Creative Cloud Compromise
A “misconfigured” prototype environment is likely to blame for a breach at Adobe, which exposed information from almost 7.5 million Creative Cloud accounts to the public. The open database was discovered on October 19 and could have been exposed for a week or more. No names, passwords or credit cards were compromised, but hackers could have gotten their hands on email addresses, member IDs, product subscription information, payment status and other details.
The breach could have wide-ranging effects if hackers use email addresses and member IDs to launch phishing attacks in an attempt to collect passwords from unsuspecting Adobe subscribers. Replying to these emails and sharing credential information puts users’ accounts at risk may open the door for more malicious activity in the future.
Widespread Cyberattack Hits Multiple Targets Around Georgia
Over 2,000 websites were compromised in an attack in Georgia on the afternoon of October 28, including those of the country’s president, various courts, businesses, newspapers and media outlets.
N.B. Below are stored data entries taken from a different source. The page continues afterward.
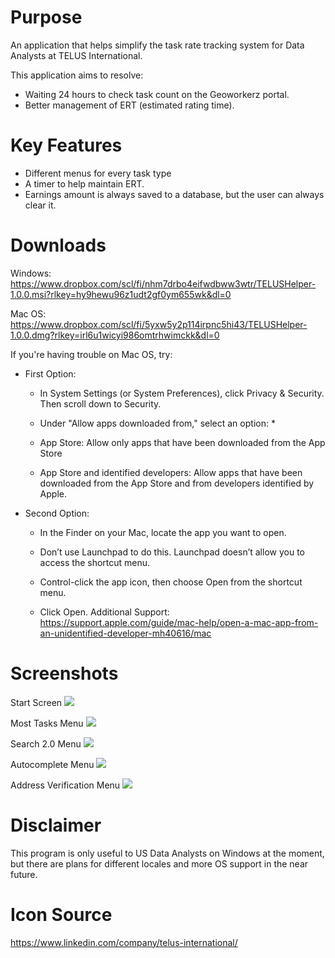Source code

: # Purpose
An application that helps simplify the task rate tracking system for Data Analysts at TELUS International.  

This application aims to resolve:
* Waiting 24 hours to check task count on the Geoworkerz portal.
* Better management of ERT (estimated rating time).

# Key Features
* Different menus for every task type
* A timer to help maintain ERT.
* Earnings amount is always saved to a database, but the user can always clear it.
  
# Downloads
Windows: https://www.dropbox.com/scl/fi/nhm7drbo4eifwdbww3wtr/TELUSHelper-1.0.0.msi?rlkey=hy9hewu96z1udt2gf0ym655wk&dl=0

Mac OS: https://www.dropbox.com/scl/fi/5yxw5y2p114irpnc5hi43/TELUSHelper-1.0.0.dmg?rlkey=irl6u1wicyi986omtrhwimckk&dl=0

If you're having trouble on Mac OS, try:

* First Option: 

  - In System Settings (or System Preferences), click Privacy & Security. Then scroll down to Security.

  - Under "Allow apps downloaded from," select an option: *

  - App Store: Allow only apps that have been downloaded from the App Store

  - App Store and identified developers: Allow apps that have been downloaded from the App Store and from developers identified by Apple.

* Second Option:
  - In the Finder on your Mac, locate the app you want to open.

  - Don’t use Launchpad to do this. Launchpad doesn’t allow you to access the shortcut menu.

  - Control-click the app icon, then choose Open from the shortcut menu.

  - Click Open.
Additional Support: https://support.apple.com/guide/mac-help/open-a-mac-app-from-an-unidentified-developer-mh40616/mac
# Screenshots
Start Screen
![](https://i.ibb.co/r267yzF/Screenshot-2024-02-16-155645.png)

Most Tasks Menu
![](https://i.ibb.co/xCXQxzk/Screenshot-2024-02-16-155706.png)

Search 2.0 Menu
![](https://i.ibb.co/XSP1XKG/Screenshot-2024-02-16-155735.png)

Autocomplete Menu
![](https://i.ibb.co/nB85gFk/Screenshot-2024-02-16-155759.png)

Address Verification Menu
![](https://i.ibb.co/RBQFYSG/Screenshot-2024-02-16-155815.png)

# Disclaimer 
This program is only useful to US Data Analysts on Windows at the moment, but there are plans for different locales and more OS support in the near future.

# Icon Source
https://www.linkedin.com/company/telus-international/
An additional 15,000 pages hosted by Proservice were also affected when the web hosting company was hit by the breach. The attack replaced many website home pages with an image of former Georgia president Mikheil Saakashvili standing in front of a banner bearing the words “I’ll be back.”
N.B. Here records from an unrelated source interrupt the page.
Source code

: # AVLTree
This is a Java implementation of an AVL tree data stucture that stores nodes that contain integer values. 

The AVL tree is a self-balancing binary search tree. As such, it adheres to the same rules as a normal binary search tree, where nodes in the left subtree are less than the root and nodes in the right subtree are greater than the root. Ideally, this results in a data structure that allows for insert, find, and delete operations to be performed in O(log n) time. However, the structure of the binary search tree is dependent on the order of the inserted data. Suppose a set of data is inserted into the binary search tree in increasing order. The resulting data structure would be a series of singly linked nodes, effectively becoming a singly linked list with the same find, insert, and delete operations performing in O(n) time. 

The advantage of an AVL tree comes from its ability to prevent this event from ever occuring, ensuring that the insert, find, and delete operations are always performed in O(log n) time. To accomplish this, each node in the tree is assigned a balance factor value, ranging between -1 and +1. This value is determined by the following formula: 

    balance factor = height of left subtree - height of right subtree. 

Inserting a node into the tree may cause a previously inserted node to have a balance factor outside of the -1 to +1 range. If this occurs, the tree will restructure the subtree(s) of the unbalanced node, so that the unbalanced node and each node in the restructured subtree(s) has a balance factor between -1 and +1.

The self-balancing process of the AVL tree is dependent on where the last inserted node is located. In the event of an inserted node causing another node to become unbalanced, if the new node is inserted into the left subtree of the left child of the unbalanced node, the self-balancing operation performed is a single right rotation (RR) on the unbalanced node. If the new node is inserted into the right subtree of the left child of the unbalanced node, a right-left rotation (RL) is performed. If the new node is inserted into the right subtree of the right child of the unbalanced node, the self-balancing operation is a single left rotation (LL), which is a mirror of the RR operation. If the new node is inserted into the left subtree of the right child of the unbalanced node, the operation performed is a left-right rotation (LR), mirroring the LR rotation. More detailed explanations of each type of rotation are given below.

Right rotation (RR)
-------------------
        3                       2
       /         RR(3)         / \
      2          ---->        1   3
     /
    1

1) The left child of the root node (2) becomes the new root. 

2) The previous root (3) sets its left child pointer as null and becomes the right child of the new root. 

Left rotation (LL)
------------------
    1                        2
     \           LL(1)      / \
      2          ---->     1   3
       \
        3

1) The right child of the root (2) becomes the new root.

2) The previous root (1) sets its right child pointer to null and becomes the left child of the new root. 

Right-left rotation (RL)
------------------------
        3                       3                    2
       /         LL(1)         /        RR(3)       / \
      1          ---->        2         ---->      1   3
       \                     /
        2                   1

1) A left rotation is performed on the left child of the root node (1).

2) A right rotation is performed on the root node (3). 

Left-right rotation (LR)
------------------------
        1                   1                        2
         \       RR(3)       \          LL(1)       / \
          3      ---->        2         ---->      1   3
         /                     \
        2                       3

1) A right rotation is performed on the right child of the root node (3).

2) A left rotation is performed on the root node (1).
Georgia’s national TV station, Imedi TV, suffered a blackout as a result of the attack, and some computer systems remain compromised. Imedi stations and those of Maestro, another major broadcaster, went off the air, leaving the country’s residents without access to normal programming. Known vulnerabilities and a lack of strong cybersecurity may have contributed to the country-wide breach. The source of the attack is unknown, although some are pointing the finger at Russia as investigations continue.
Artificial Intelligence in Cybersecurity: Where to Now?
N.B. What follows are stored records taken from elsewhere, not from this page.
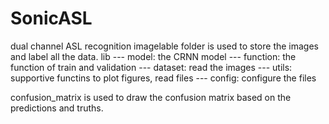 # SonicASL
dual channel ASL recognition
imagelable folder is used to store the images and label all the data.
lib --- model: the CRNN model
    --- function: the function of train and validation
    --- dataset: read the images
    --- utils: supportive functins to plot figures, read files
    --- config: configure the files
    
confusion_matrix is used to draw the confusion matrix based on the predictions and truths.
New and more complex forms of cyberattacks are allowing hackers to surpass the abilities of human IT teams to detect and respond to malicious activities on enterprise networks. In an ideal cybersecurity environment, systems would make use of predictive measures to create defenses against breaches before attacks occur. With artificial intelligence (AI), this model is closer to becoming a reality.
AI systems can use machine learning to track activity and create detailed profiles of users and how they interact with networks. By monitoring across the entire user lifecycle, AI tools can identify who accesses a network at what times, the actions they typically perform and the devices they prefer to use. This expands cybersecurity far beyond pre-determined parameters and single devices to create a holistic approach enterprises can use to enhance security protocols and respond to a diverse range of threats.
Using known breach characteristics to build data sets feeds more information into AI systems and increases the sensitivity of both monitoring and detection, which increases the accuracy of risk level predictions and enables dynamic responses when malicious activity is discovered. However, because the technology can still be subject to errors, AI can’t replace human teams entirely. It’s best used as an additional tool to improve threat hunting, speed up incident responses and minimize false positives so that IT teams can focus on bigger security issues.
Although $6 trillion in global cybersecurity spending is projected for 2021, 77% of organizations still lack cybersecurity incident response plans. The continued shortage of cybersecurity professionals presents a challenge for those seeking to develop and implement better solutions. Properly addressing threats, securing systems and leveraging the power of AI requires a detailed security plan and the help of a professional IT team to meet the evolving security needs of enterprises and government agencies.